Benny & Joon : De la fantaisie par petites touches

Film discret dans la filmographie de Johnny Depp, coincé entre Arizona Dream, Gilbert Grape et Ed Wood, Benny & Joon est pourtant une œuvre à redécouvrir, une escapade pleine de poésie et de délicates touches de bonheur que Rimini Éditions a eu la bonne idée de sortir en DVD et Blu-ray depuis le 18 novembre dernier. L’occasion de se laisser aller à la découverte d’un film rempli de tendresse où Johnny Depp, forcément fabuleux en rêveur lunaire, va apporter de la fantaisie à la vie bien routinière d’un frère et d’une sœur, les Benny et Joon du titre.

En effet, depuis la mort de leurs parents dans un accident de voiture, Benny s’occupe de Joon qui souffre d’une maladie mentale, la jeune femme étant instable, sujette aux sautes d’humeur et capable, quand elle ne peint pas, de mettre le feu à ce qui lui passe sous la main. Elle a épuisé toutes les femmes engagées par Benny pour s’occuper d’elle et Benny, passant son temps à materner June et à travailler à son garage, s’interdit toute autre forme de vie privée pour privilégier sa sœur. Dans une impasse, ne sachant pas s’il doit se résigner à confier Joon à un établissement spécialisé, il voit sa vie bouleversée quand Sam débarque chez lui, gagné par Joon à une partie de poker où Benny et ses amis parient des objets du quotidien. L’un d’eux, Mike n’en peut plus d’héberger Sam qui est son cousin et l’a donc parié. Bonne pâte, Benny accepte en attendant de trouver une autre solution et il s’avère que Sam, sous ses airs lunaires, son look et ses numéros empruntés aux grands du cinéma muet, fait un bien fou à Joon. Jusqu’au jour où elle tombe amoureuse et que Benny a du mal à accepter que sa sœur puisse développer de tels sentiments et construire une relation solide…

Pas grand-chose de foncièrement original dans le film certes et l’on regrettera d’ailleurs qu’il dévie parfois de son chemin poétique pour aller vers des conflits plus attendus, mais on ne peut qu’admirer la façon dont Benny & Joon, tout en adoptant un ton assez léger et rempli de jolies touches de fantaisie, n’en demeure pas moins sérieux quant au traitement de son sujet.
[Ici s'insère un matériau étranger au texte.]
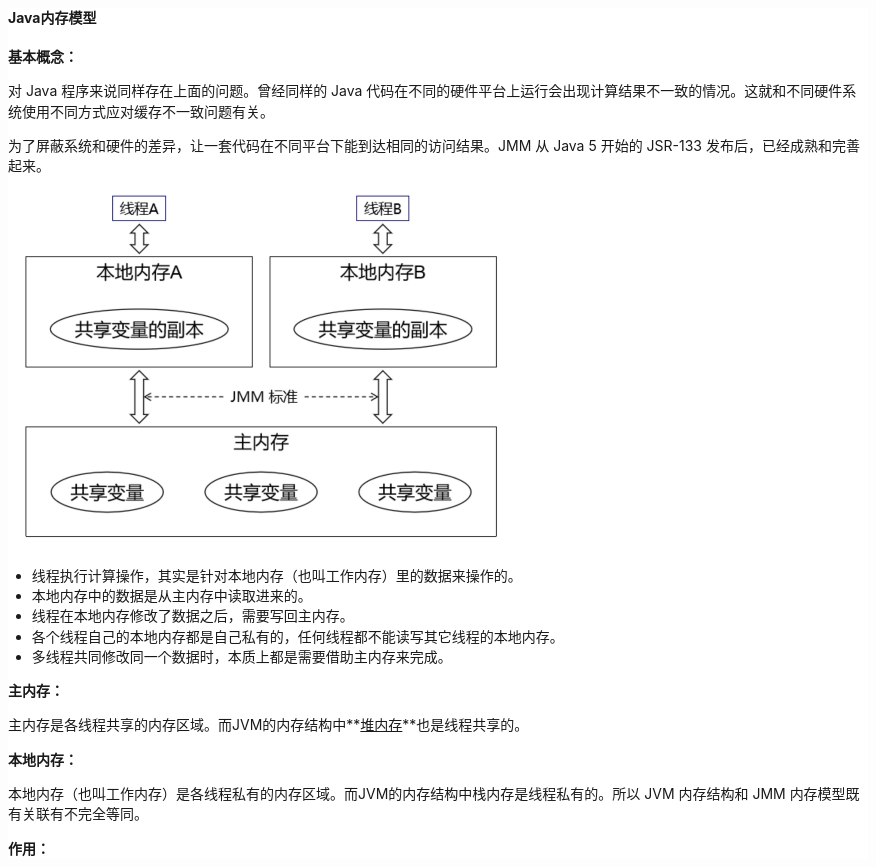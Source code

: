 #### Java内存模型

**基本概念：**

对 Java 程序来说同样存在上面的问题。曾经同样的 Java 代码在不同的硬件平台上运行会出现计算结果不一致的情况。这就和不同硬件系统使用不同方式应对缓存不一致问题有关。

为了屏蔽系统和硬件的差异，让一套代码在不同平台下能到达相同的访问结果。JMM 从 Java 5 开始的 JSR-133 发布后，已经成熟和完善起来。

<img src="./JUC.assets/image-20230523202509172.png" alt="image-20230523202509172" style="zoom:50%;" />

- 线程执行计算操作，其实是针对本地内存（也叫工作内存）里的数据来操作的。
- 本地内存中的数据是从主内存中读取进来的。
- 线程在本地内存修改了数据之后，需要写回主内存。
- 各个线程自己的本地内存都是自己私有的，任何线程都不能读写其它线程的本地内存。
- 多线程共同修改同一个数据时，本质上都是需要借助主内存来完成。

**主内存：**

主内存是各线程共享的内存区域。而JVM的内存结构中**<u>堆内存</u>**也是线程共享的。

**本地内存：**

本地内存（也叫工作内存）是各线程私有的内存区域。而JVM的内存结构中栈内存是线程私有的。所以 JVM 内存结构和 JMM 内存模型既有关联有不完全等同。

**作用：**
Jamais Joon et ses troubles mentaux ne sont caricaturés ou minimisés par le récit et l’interprétation subtile qu’en fait Mary Stuart Masterson est remplie de pudeur et de justesse, n’occultant jamais la gravité de son état sans pour autant verser dans le pathos. Certes Joon est instable, mais elle est aussi beaucoup trop maternée par Benny qui a évidemment du mal à lâcher prise avec sa sœur, lui qui a organisé sa vie en fonction d’elle. Aidan Quinn, acteur qui a trop vite disparu des radars après des années 80 et 90 assez fastes, se montre très à l’aise dans ce rôle, le plus ingrat du film car le plus terre-à-terre tout en étant paradoxalement le plus touchant tant il parvient à donner du cœur à ce frère imparfait mais aimant, vacillant et envisageant difficilement sa vie loin de sa sœur. Sam, à qui Depp prêt merveilleusement son visage encore juvénile et son air lunaire, apparaît au bout de vingt minutes de film, mais s’impose comme le cœur du récit, celui qui par sa simple présence et son existence mystérieuse dont on ne ne saura rien, bouleverse les personnages en leur montrant qu’il existe une autre voie que celle qu’ils ont emprunté.

Construisant son univers par touches, à la manière des peintures de Joon, le film est truffé d’idées irrésistibles (le poker où l’on mise raisonnablement des objets du quotidien, les croques-monsieur cuits au fer à repasser, les numéros de Sam) et déroule son récit avec tendresse, regardant ces personnages avec une belle empathie, qu’ils soient hors normes comme Joon et Sam ou plus solidement ancrés dans la réalité comme Benny, brave type ayant du mal à concevoir l’univers dans lequel évolue sa sœur. Sans jamais juger et en offrant à ses personnages un récit simple mais plein d’amour, Benny & Joon s’impose comme un film délicat que l’on découvre avec bonheur, nous montrant que la poésie peut s’inviter par n’importe quelle porte de notre vie à condition qu’on veuille bien la laisser entrer. Une bien belle leçon, que Jeremiah S. Chechik (futur réalisateur de l’adaptation ciné de Chapeau melon et bottes de cuir, ouch !) dispense avec un beau talent que la suite de sa carrière ne lui permettra malheureusement pas de confirmer.